THE TASK:
Reproduce exactly the lines below, from the first one through the line containing "Zgodnie z treścią art.", and omit any pictures.

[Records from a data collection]

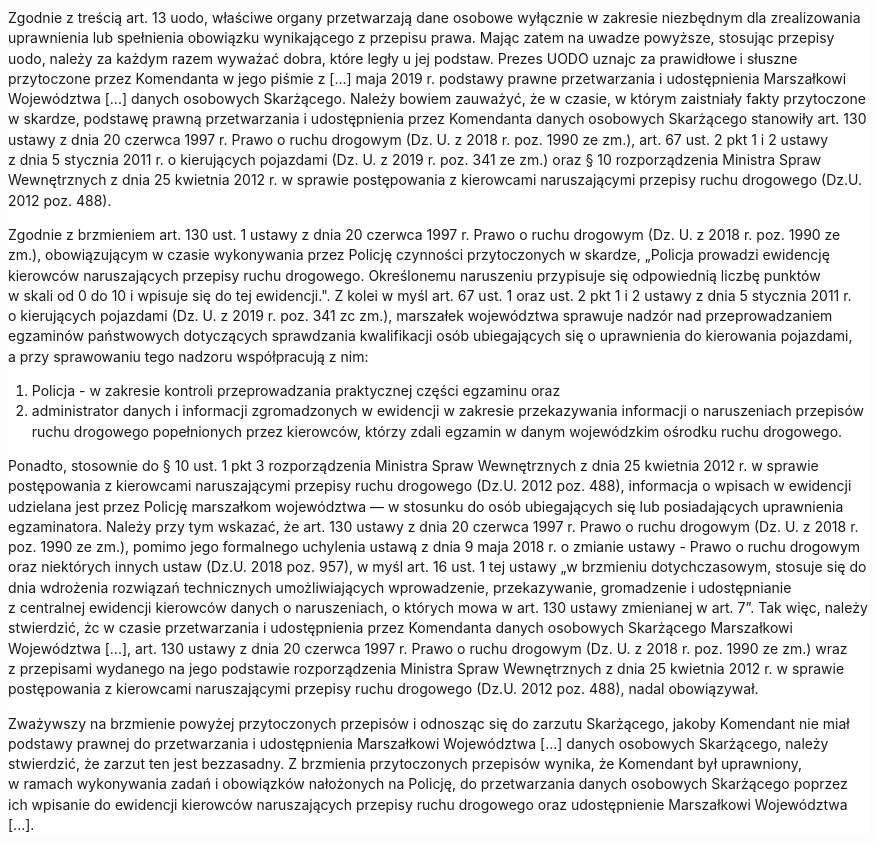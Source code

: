 
Zgodnie z treścią art. 13 uodo, właściwe organy przetwarzają dane osobowe wyłącznie w zakresie niezbędnym dla zrealizowania uprawnienia lub spełnienia obowiązku wynikającego z przepisu prawa. Mając zatem na uwadze powyższe, stosując przepisy uodo, należy za każdym razem wyważać dobra, które legły u jej podstaw. Prezes UODO uznajc za prawidłowe i słuszne przytoczone przez Komendanta w jego piśmie z [...] maja 2019 r. podstawy prawne przetwarzania i udostępnienia Marszałkowi Województwa [...] danych osobowych Skarżącego. Należy bowiem zauważyć, że w czasie, w którym zaistniały fakty przytoczone w skardze, podstawę prawną przetwarzania i udostępnienia przez Komendanta danych osobowych Skarżącego stanowiły art. 130 ustawy z dnia 20 czerwca 1997 r. Prawo o ruchu drogowym (Dz. U. z 2018 r. poz. 1990 ze zm.), art. 67 ust. 2 pkt 1 i 2 ustawy z dnia 5 stycznia 2011 r. o kierujących pojazdami (Dz. U. z 2019 r. poz. 341 ze zm.) oraz § 10 rozporządzenia Ministra Spraw Wewnętrznych z dnia 25 kwietnia 2012 r. w sprawie postępowania z kierowcami naruszającymi przepisy ruchu drogowego (Dz.U. 2012 poz. 488).


Zgodnie z brzmieniem art. 130 ust. 1 ustawy z dnia 20 czerwca 1997 r. Prawo o ruchu drogowym (Dz. U. z 2018 r. poz. 1990 ze zm.), obowiązującym w czasie wykonywania przez Policję czynności przytoczonych w skardze, „Policja prowadzi ewidencję kierowców naruszających przepisy ruchu drogowego. Określonemu naruszeniu przypisuje się odpowiednią liczbę punktów w skali od 0 do 10 i wpisuje się do tej ewidencji.". Z kolei w myśl art. 67 ust. 1 oraz ust. 2 pkt 1 i 2 ustawy z dnia 5 stycznia 2011 r. o kierujących pojazdami (Dz. U. z 2019 r. poz. 341 zc zm.), marszałek województwa sprawuje nadzór nad przeprowadzaniem egzaminów państwowych dotyczących sprawdzania kwalifikacji osób ubiegających się o uprawnienia do kierowania pojazdami, a przy sprawowaniu tego nadzoru współpracują z nim:


1) Policja - w zakresie kontroli przeprowadzania praktycznej części egzaminu oraz  
2) administrator danych i informacji zgromadzonych w ewidencji w zakresie przekazywania informacji o naruszeniach przepisów ruchu drogowego popełnionych przez kierowców, którzy zdali egzamin w danym wojewódzkim ośrodku ruchu drogowego.
  

Ponadto, stosownie do § 10 ust. 1 pkt 3 rozporządzenia Ministra Spraw Wewnętrznych z dnia 25 kwietnia 2012 r. w sprawie postępowania z kierowcami naruszającymi przepisy ruchu drogowego (Dz.U. 2012 poz. 488), informacja o wpisach w ewidencji udzielana jest przez Policję marszałkom województwa — w stosunku do osób ubiegających się lub posiadających uprawnienia egzaminatora. Należy przy tym wskazać, że art. 130 ustawy z dnia 20 czerwca 1997 r. Prawo o ruchu drogowym (Dz. U. z 2018 r. poz. 1990 ze zm.), pomimo jego formalnego uchylenia ustawą z dnia 9 maja 2018 r. o zmianie ustawy - Prawo o ruchu drogowym oraz niektórych innych ustaw (Dz.U. 2018 poz. 957), w myśl art. 16 ust. 1 tej ustawy „w brzmieniu dotychczasowym, stosuje się do dnia wdrożenia rozwiązań technicznych umożliwiających wprowadzenie, przekazywanie, gromadzenie i udostępnianie z centralnej ewidencji kierowców danych o naruszeniach, o których mowa w art. 130 ustawy zmienianej w art. 7”. Tak więc, należy stwierdzić, żc w czasie przetwarzania i udostępnienia przez Komendanta danych osobowych Skarżącego Marszałkowi Województwa [...], art. 130 ustawy z dnia 20 czerwca 1997 r. Prawo o ruchu drogowym (Dz. U. z 2018 r. poz. 1990 ze zm.) wraz z przepisami wydanego na jego podstawie rozporządzenia Ministra Spraw Wewnętrznych z dnia 25 kwietnia 2012 r. w sprawie postępowania z kierowcami naruszającymi przepisy ruchu drogowego (Dz.U. 2012 poz. 488), nadal obowiązywał.


Zważywszy na brzmienie powyżej przytoczonych przepisów i odnosząc się do zarzutu Skarżącego, jakoby Komendant nie miał podstawy prawnej do przetwarzania i udostępnienia Marszałkowi Województwa [...] danych osobowych Skarżącego, należy stwierdzić, że zarzut ten jest bezzasadny. Z brzmienia przytoczonych przepisów wynika, że Komendant był uprawniony, w ramach wykonywania zadań i obowiązków nałożonych na Policję, do przetwarzania danych osobowych Skarżącego poprzez ich wpisanie do ewidencji kierowców naruszających przepisy ruchu drogowego oraz udostępnienie Marszałkowi Województwa [...].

EXERCISE RESULT:
Source code

: 
Zgodnie z treścią art. 13 uodo, właściwe organy przetwarzają dane osobowe wyłącznie w zakresie niezbędnym dla zrealizowania uprawnienia lub spełnienia obowiązku wynikającego z przepisu prawa. Mając zatem na uwadze powyższe, stosując przepisy uodo, należy za każdym razem wyważać dobra, które legły u jej podstaw. Prezes UODO uznajc za prawidłowe i słuszne przytoczone przez Komendanta w jego piśmie z [...] maja 2019 r. podstawy prawne przetwarzania i udostępnienia Marszałkowi Województwa [...] danych osobowych Skarżącego. Należy bowiem zauważyć, że w czasie, w którym zaistniały fakty przytoczone w skardze, podstawę prawną przetwarzania i udostępnienia przez Komendanta danych osobowych Skarżącego stanowiły art. 130 ustawy z dnia 20 czerwca 1997 r. Prawo o ruchu drogowym (Dz. U. z 2018 r. poz. 1990 ze zm.), art. 67 ust. 2 pkt 1 i 2 ustawy z dnia 5 stycznia 2011 r. o kierujących pojazdami (Dz. U. z 2019 r. poz. 341 ze zm.) oraz § 10 rozporządzenia Ministra Spraw Wewnętrznych z dnia 25 kwietnia 2012 r. w sprawie postępowania z kierowcami naruszającymi przepisy ruchu drogowego (Dz.U. 2012 poz. 488).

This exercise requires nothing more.